## EXERCISE
Give only the count of lines that contain "anos" in the material.

## SUPPLIED RECORDS

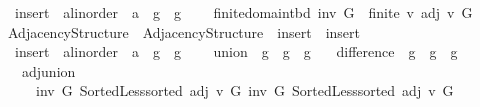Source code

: \begin{isabellebody}
\ \ insert\ {\isacharcolon}{\kern0pt}{\isacharcolon}{\kern0pt}\ {\isachardoublequoteopen}{\isacharprime}{\kern0pt}a{\isacharcolon}{\kern0pt}{\isacharcolon}{\kern0pt}linorder\ {\isasymRightarrow}\ {\isacharprime}{\kern0pt}a\ {\isasymRightarrow}\ {\isacharprime}{\kern0pt}g\ {\isasymRightarrow}\ {\isacharprime}{\kern0pt}g{\isachardoublequoteclose}\ {\isacharplus}{\kern0pt}\isanewline
\ \ \ finite{\isacharunderscore}{\kern0pt}domain{\isacharunderscore}{\kern0pt}tbd{\isacharcolon}{\kern0pt}\ {\isachardoublequoteopen}inv\ G\ {\isasymLongrightarrow}\ finite\ {\isacharbraceleft}{\kern0pt}v{\isachardot}{\kern0pt}\ adj\ v\ G\ {\isasymnoteq}\ {\isacharbrackleft}{\kern0pt}{\isacharbrackright}{\kern0pt}{\isacharbraceright}{\kern0pt}{\isachardoublequoteclose}\isanewline
\isanewline
{}\isamarkupfalse%
\ Adjacency{\isacharunderscore}{\kern0pt}Structure{\isacharunderscore}{\kern0pt}{}\ {\isacharequal}{\kern0pt}\ Adjacency{\isacharunderscore}{\kern0pt}Structure\ \ insert\ {\isacharequal}{\kern0pt}\ insert\ \isanewline
\ \ insert\ {\isacharcolon}{\kern0pt}{\isacharcolon}{\kern0pt}\ {\isachardoublequoteopen}{\isacharprime}{\kern0pt}a{\isacharcolon}{\kern0pt}{\isacharcolon}{\kern0pt}linorder\ {\isasymRightarrow}\ {\isacharprime}{\kern0pt}a\ {\isasymRightarrow}\ {\isacharprime}{\kern0pt}g\ {\isasymRightarrow}\ {\isacharprime}{\kern0pt}g{\isachardoublequoteclose}\ {\isacharplus}{\kern0pt}\isanewline
\ \ \ union\ {\isacharcolon}{\kern0pt}{\isacharcolon}{\kern0pt}\ {\isachardoublequoteopen}{\isacharprime}{\kern0pt}g\ {\isasymRightarrow}\ {\isacharprime}{\kern0pt}g\ {\isasymRightarrow}\ {\isacharprime}{\kern0pt}g{\isachardoublequoteclose}\isanewline
\ \ \ difference\ {\isacharcolon}{\kern0pt}{\isacharcolon}{\kern0pt}\ {\isachardoublequoteopen}{\isacharprime}{\kern0pt}g\ {\isasymRightarrow}\ {\isacharprime}{\kern0pt}g\ {\isasymRightarrow}\ {\isacharprime}{\kern0pt}g{\isachardoublequoteclose}\isanewline
\ \ \ adj{\isacharunderscore}{\kern0pt}union{\isacharcolon}{\kern0pt}\isanewline
\ \ \ \ {\isachardoublequoteopen}{\isasymlbrakk}\ inv\ G{}{\isacharsemicolon}{\kern0pt}\ Sorted{\isacharunderscore}{\kern0pt}Less{\isachardot}{\kern0pt}sorted\ {\isacharparenleft}{\kern0pt}adj\ v\ G{}{\isacharparenright}{\kern0pt}{\isacharsemicolon}{\kern0pt}\ inv\ G{}{\isacharsemicolon}{\kern0pt}\ Sorted{\isacharunderscore}{\kern0pt}Less{\isachardot}{\kern0pt}sorted\ {\isacharparenleft}{\kern0pt}adj\ v\ G{}{\isacharparenright}{\kern0pt}\ {\isasymrbrakk}\ {\isasymLongrightarrow}\isanewline

\end{isabellebody}

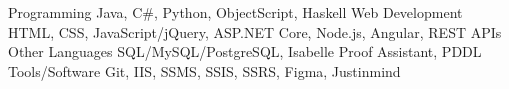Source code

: \begin{cvskills}
  \cvskill
    {Programming} %
    {Java, C\#, Python, ObjectScript, Haskell} %
  \cvskill
    {Web Development} %
    {HTML, CSS, JavaScript/jQuery, ASP.NET Core, Node.js, Angular, REST APIs}
  \cvskill
    {Other Languages} %
    {SQL/MySQL/PostgreSQL, Isabelle Proof Assistant, PDDL}
  \cvskill
    {Tools/Software} %
    {Git, IIS, SSMS, SSIS, SSRS, Figma, Justinmind}
\end{cvskills}

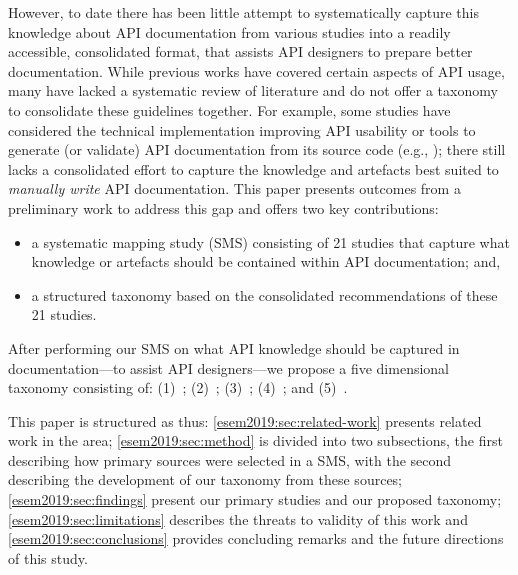 However, to date there has been little attempt to systematically capture this knowledge about API documentation from various studies into a readily accessible, consolidated format, that assists API designers to prepare better documentation. While previous works have covered certain aspects of API usage, many have lacked a systematic review of literature and do not offer a taxonomy to consolidate these guidelines together. For example, some studies have considered the technical implementation improving API usability or tools to generate (or validate) API documentation from its source code (e.g., \citep{Nybom:2018ef,Watson:2012uy,Maalej:2013uu}); there still lacks a consolidated effort to capture the knowledge and artefacts best suited to \textit{manually write} API documentation.
This paper presents outcomes from a preliminary work to address this gap and offers two key contributions:
\begin{itemize}
  \item a systematic mapping study (SMS) consisting of 21 studies that capture what knowledge or artefacts should be contained within API documentation; and,
  \item a structured taxonomy based on the consolidated recommendations of these 21 studies.
\end{itemize}
After performing our SMS on what API knowledge should be captured in documentation---to assist API designers---we propose a five dimensional taxonomy consisting of: (1)~\dima{}; (2)~\dimb{}; (3)~\dimc{}; (4)~\dimd{}; and (5)~\dime{}.

This paper is structured as thus: \cref{esem2019:sec:related-work} presents related work in the area; \cref{esem2019:sec:method} is divided into two subsections, the first describing how primary sources were selected in a SMS, with the second describing the development of our taxonomy from these sources; \cref{esem2019:sec:findings} present our primary studies and our proposed taxonomy; \cref{esem2019:sec:limitations} describes the threats to validity of this work and \cref{esem2019:sec:conclusions} provides concluding remarks and the future directions of this study.

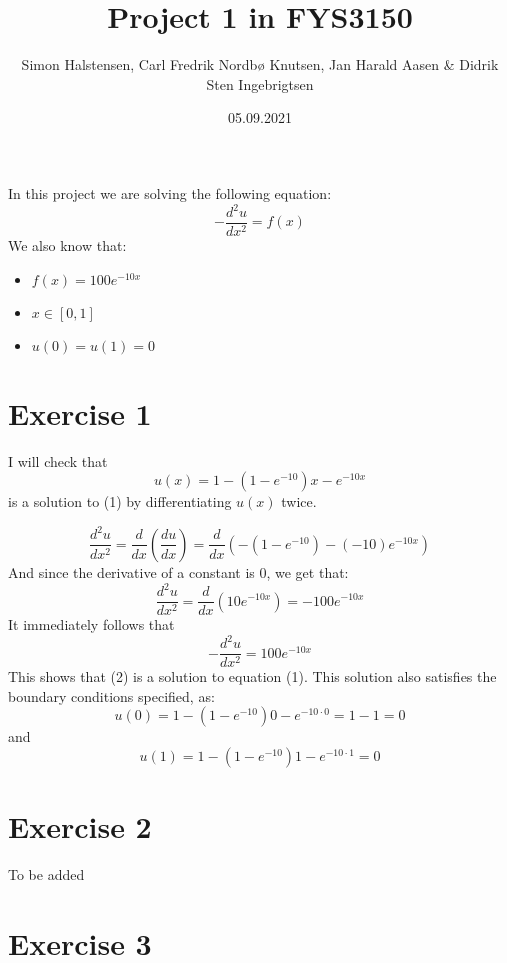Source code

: \documentclass[11pt]{article} %
\title{Project 1 in FYS3150}
\author{Simon Halstensen, Carl Fredrik Nordbø Knutsen, Jan Harald Aasen \& Didrik Sten Ingebrigtsen}
\date{05.09.2021} %
\begin{document}
\maketitle
In this project we are solving the following equation:
\begin{equation} - \dfrac{d^2u}{dx^2} = f(x) \end{equation}
We also know that:
\begin{itemize}
	\item \(f(x) = 100e^{-10x}\)
	\item \(x \in [0, 1]\)
	\item \(u(0)=u(1)=0\)
\end{itemize}

\section*{Exercise 1}


I will check that 
\begin{equation}  u(x) = 1 - (1- e^{-10})x -e^{-10x} \end{equation}
is a solution to (1) by differentiating \(u(x)\) twice. 

\[\dfrac{d^2u}{dx^2} =\dfrac{d}{dx}(\dfrac{du}{dx}) = \dfrac{d}{dx}( -(1 - e^{-10}) - (-10)e^{-10x})\]
And since the derivative of a constant is 0, we get that: 
\[\dfrac{d^2u}{dx^2} = \dfrac{d}{dx}(10e^{-10x}) = -100e^{-10x}\]
It immediately follows that
\[ - \dfrac{d^2u}{dx^2} = 100e^{-10x}\]
This shows that (2) is a solution to equation (1).
This solution also satisfies the boundary conditions specified, as:
\[u(0) = 1 - (1- e^{-10})0 -e^{-10\cdot 0} = 1-1 = 0\]
and
\[u(1) = 1 - (1- e^{-10})1 -e^{-10\cdot 1} = 0\]

\section*{Exercise 2}

To be added

\section*{Exercise 3}
\end{document}
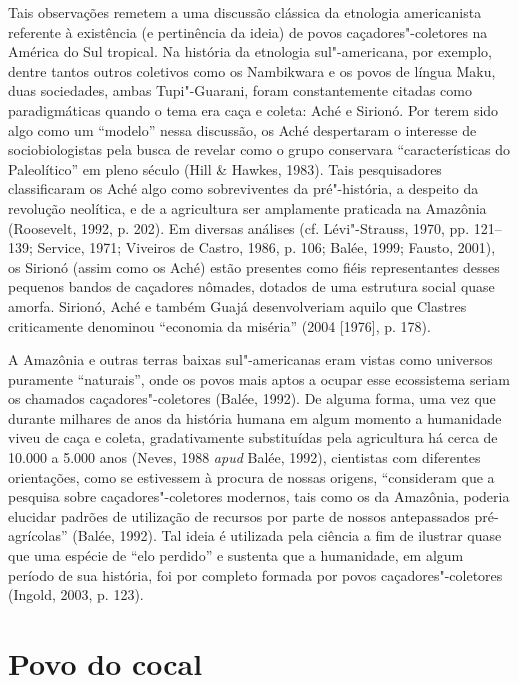 Tais observações remetem a uma discussão clássica da etnologia
americanista referente à existência (e pertinência da ideia) de povos
caçadores"-coletores na América do Sul tropical. Na história da etnologia
sul"-americana, por exemplo, dentre tantos outros coletivos como os
Nambikwara e os povos de língua Maku, duas sociedades, ambas
Tupi"-Guarani, foram constantemente citadas como paradigmáticas quando o
tema era caça e coleta: Aché e Sirionó. Por terem sido algo como um
``modelo'' nessa discussão, os Aché despertaram o interesse de
sociobiologistas pela busca de revelar como o grupo conservara
``características do Paleolítico'' em pleno século  (Hill \& Hawkes,
1983). Tais pesquisadores classificaram os Aché algo como sobreviventes
da pré"-história, a despeito da revolução neolítica, e de a agricultura
ser amplamente praticada na Amazônia (Roosevelt, 1992, p. 202). Em diversas
análises (cf. Lévi"-Strauss, 1970, pp. 121--139; Service, 1971; Viveiros de
Castro, 1986, p. 106; Balée, 1999; Fausto, 2001), os Sirionó (assim como os
Aché) estão presentes como fiéis representantes desses pequenos bandos
de caçadores nômades, dotados de uma estrutura social quase amorfa.
Sirionó, Aché e também Guajá desenvolveriam aquilo que Clastres
criticamente denominou ``economia da miséria'' (2004 {[}1976{]}, p. 178).

A Amazônia e outras terras baixas sul"-americanas eram vistas como
universos puramente ``naturais'', onde os povos mais aptos a ocupar esse
ecossistema seriam os chamados caçadores"-coletores (Balée, 1992). De
alguma forma, uma vez que durante milhares de anos da história humana em
algum momento a humanidade viveu de caça e coleta, gradativamente
substituídas pela agricultura há cerca de 10.000 a 5.000 anos (Neves,
1988 \emph{apud} Balée, 1992), cientistas com diferentes orientações, como se
estivessem à procura de nossas origens, ``consideram que a pesquisa
sobre caçadores"-coletores modernos, tais como os da Amazônia, poderia
elucidar padrões de utilização de recursos por parte de nossos
antepassados pré-agrícolas'' (Balée, 1992). Tal ideia é utilizada pela
ciência a fim de ilustrar quase que uma espécie de ``elo perdido'' e
sustenta que a humanidade, em algum período de sua história, foi por
completo formada por povos caçadores"-coletores (Ingold, 2003, p. 123).

\section{Povo do cocal}

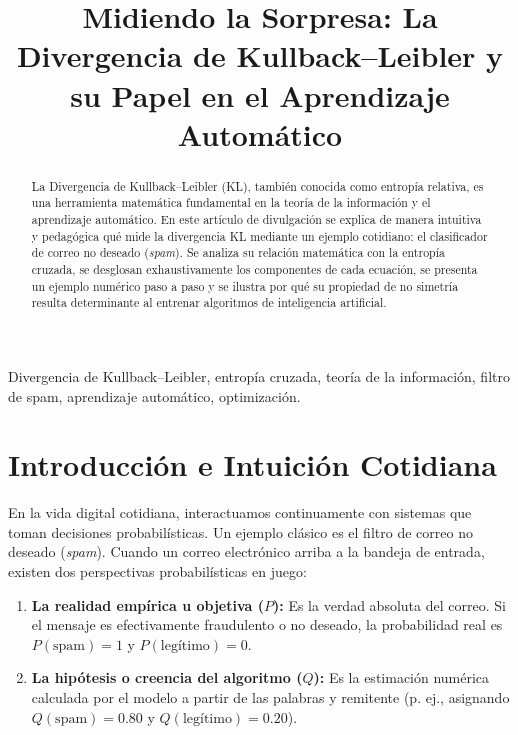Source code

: \documentclass[conference]{IEEEtran}
\begin{document}
	
	\title{Midiendo la Sorpresa: La Divergencia de Kullback--Leibler y su Papel en el Aprendizaje Automático}
	
	\author{
	}
	
	\maketitle
	
	\begin{abstract}
		La Divergencia de Kullback--Leibler (KL), también conocida como entropía relativa, es una herramienta matemática fundamental en la teoría de la información y el aprendizaje automático. En este artículo de divulgación se explica de manera intuitiva y pedagógica qué mide la divergencia KL mediante un ejemplo cotidiano: el clasificador de correo no deseado (\textit{spam}). Se analiza su relación matemática con la entropía cruzada, se desglosan exhaustivamente los componentes de cada ecuación, se presenta un ejemplo numérico paso a paso y se ilustra por qué su propiedad de no simetría resulta determinante al entrenar algoritmos de inteligencia artificial.
	\end{abstract}
	
	\begin{IEEEkeywords}
		Divergencia de Kullback--Leibler, entropía cruzada, teoría de la información, filtro de spam, aprendizaje automático, optimización.
	\end{IEEEkeywords}
	
	\section{Introducción e Intuición Cotidiana}
	En la vida digital cotidiana, interactuamos continuamente con sistemas que toman decisiones probabilísticas. Un ejemplo clásico es el filtro de correo no deseado (\textit{spam}). Cuando un correo electrónico arriba a la bandeja de entrada, existen dos perspectivas probabilísticas en juego:
	\begin{enumerate}
		\item \textbf{La realidad empírica u objetiva ($P$):} Es la verdad absoluta del correo. Si el mensaje es efectivamente fraudulento o no deseado, la probabilidad real es $P(\text{spam}) = 1$ y $P(\text{legítimo}) = 0$.
		\item \textbf{La hipótesis o creencia del algoritmo ($Q$):} Es la estimación numérica calculada por el modelo a partir de las palabras y remitente (p. ej., asignando $Q(\text{spam}) = 0.80$ y $Q(\text{legítimo}) = 0.20$).
	\end{enumerate}
	
\end{document}
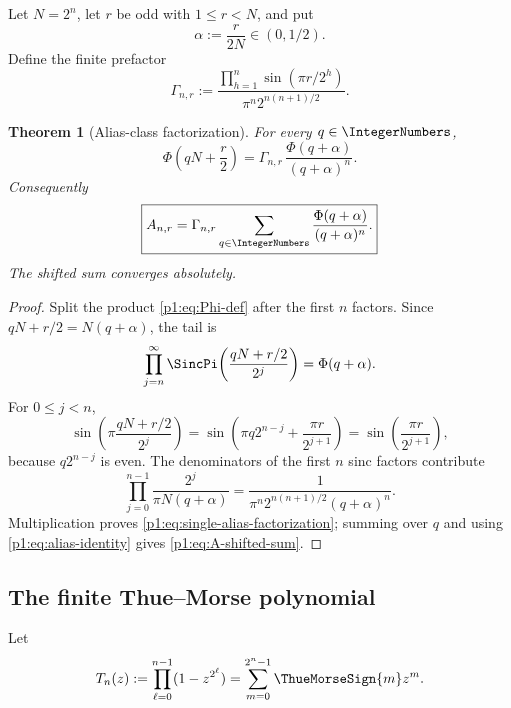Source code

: \documentclass[11pt,oneside]{article}
\newtheorem{theorem}{Theorem}[section]
\theoremstyle{definition}
\theoremstyle{remark}
\newcommand{\PhiU}{\Phi}
\begin{document}
Let $N=2^n$, let $r$ be odd with $1\le r<N$, and put
\begin{equation}\label{p1:eq:a-shift}
 \alpha:=\frac{r}{2N}\in(0,1/2).
\end{equation}
Define the finite prefactor
\begin{equation}\label{p1:eq:Gamma-n-r}
 \Gamma_{n,r}:=
 \frac{\displaystyle\prod_{h=1}^{n}\sin(\pi r/2^h)}
      {\pi^n2^{n(n+1)/2}}.
\end{equation}

\begin{theorem}[Alias-class factorization]\label{p1:thm:alias-factorization}
For every $q\in\IntegerNumbers$,
\begin{equation}\label{p1:eq:single-alias-factorization}
 \PhiU\!\left(qN+\frac r2\right)
 =\Gamma_{n,r}\,
 \frac{\PhiU(q+\alpha)}{(q+\alpha)^n}.
\end{equation}
Consequently
\begin{equation}\label{p1:eq:A-shifted-sum}
 \boxed{
 A_{n,r}=\Gamma_{n,r}
 \sum_{q\in\IntegerNumbers}\frac{\PhiU(q+\alpha)}{(q+\alpha)^n}.}
\end{equation}
The shifted sum converges absolutely.
\end{theorem}

\begin{proof}
Split the product \eqref{p1:eq:Phi-def} after the first $n$ factors.  Since
$qN+r/2=N(q+\alpha)$, the tail is
\[
 \prod_{j=n}^{\infty}
 \SincPi\!\left(\frac{qN+r/2}{2^j}\right)
 =\PhiU(q+\alpha).
\]
For $0\le j<n$,
\[
 \sin\!\left(\pi\frac{qN+r/2}{2^j}\right)
 =\sin\!\left(\pi q2^{n-j}+\frac{\pi r}{2^{j+1}}\right)
 =\sin\!\left(\frac{\pi r}{2^{j+1}}\right),
\]
because $q2^{n-j}$ is even.  The denominators of the first $n$ sinc factors
contribute
\[
 \prod_{j=0}^{n-1}\frac{2^j}{\pi N(q+\alpha)}
 =\frac{1}{\pi^n2^{n(n+1)/2}(q+\alpha)^n}.
\]
Multiplication proves \eqref{p1:eq:single-alias-factorization}; summing over $q$
and using \eqref{p1:eq:alias-identity} gives \eqref{p1:eq:A-shifted-sum}.
\end{proof}

\subsection{The finite Thue--Morse polynomial}

Let
\begin{equation}\label{p1:eq:T-n-polynomial}
 T_n(z):=\prod_{\ell=0}^{n-1}(1-z^{2^\ell})
 =\sum_{m=0}^{2^n-1}\ThueMorseSign{m}z^m.
\end{equation}
\end{document}
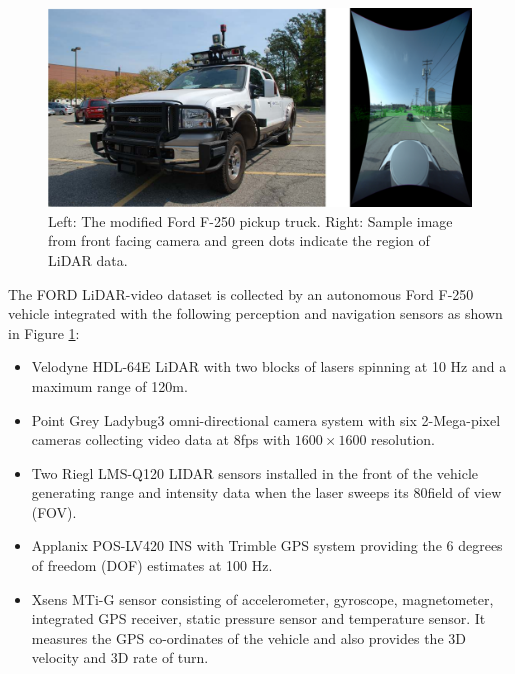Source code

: \documentclass{article}
\begin{document}
\begin{figure}[htbp]
    \centering
        \includegraphics[scale=0.45]{Figures/ford_truck_sensor.pdf}
    \caption{Left: The modified Ford F-250 pickup truck. Right: Sample image from front facing camera and green dots indicate the region of LiDAR data.}
    \label{fig:ford-truck-sensors}
\end{figure}

The FORD LiDAR-video dataset \cite{Pandey2011Ford-Campu} is collected by an autonomous Ford F-250 vehicle integrated with the following perception and navigation sensors as shown in Figure \ref{fig:ford-truck-sensors}:
\begin{itemize}
    \item Velodyne HDL-64E LiDAR with two blocks of lasers spinning at 10 Hz and a maximum range of 120m.
    \item Point Grey Ladybug3 omni-directional camera system with six 2-Mega-pixel cameras collecting video data at 8fps with $1600\times1600$ resolution.
    \item Two Riegl LMS-Q120 LIDAR sensors installed in the front of the vehicle generating range and intensity data when the laser sweeps its 80\degree field of view (FOV).
    \item Applanix POS-LV420 INS with Trimble GPS system providing the 6 degrees of freedom (DOF) estimates at 100 Hz.
    \item Xsens MTi-G sensor consisting of accelerometer, gyroscope, magnetometer, integrated GPS receiver, static pressure sensor and temperature sensor. It measures the GPS co-ordinates of the vehicle and also provides the 3D velocity and 3D rate of turn.
\end{itemize}
\end{document}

## RESPONSE AREA
2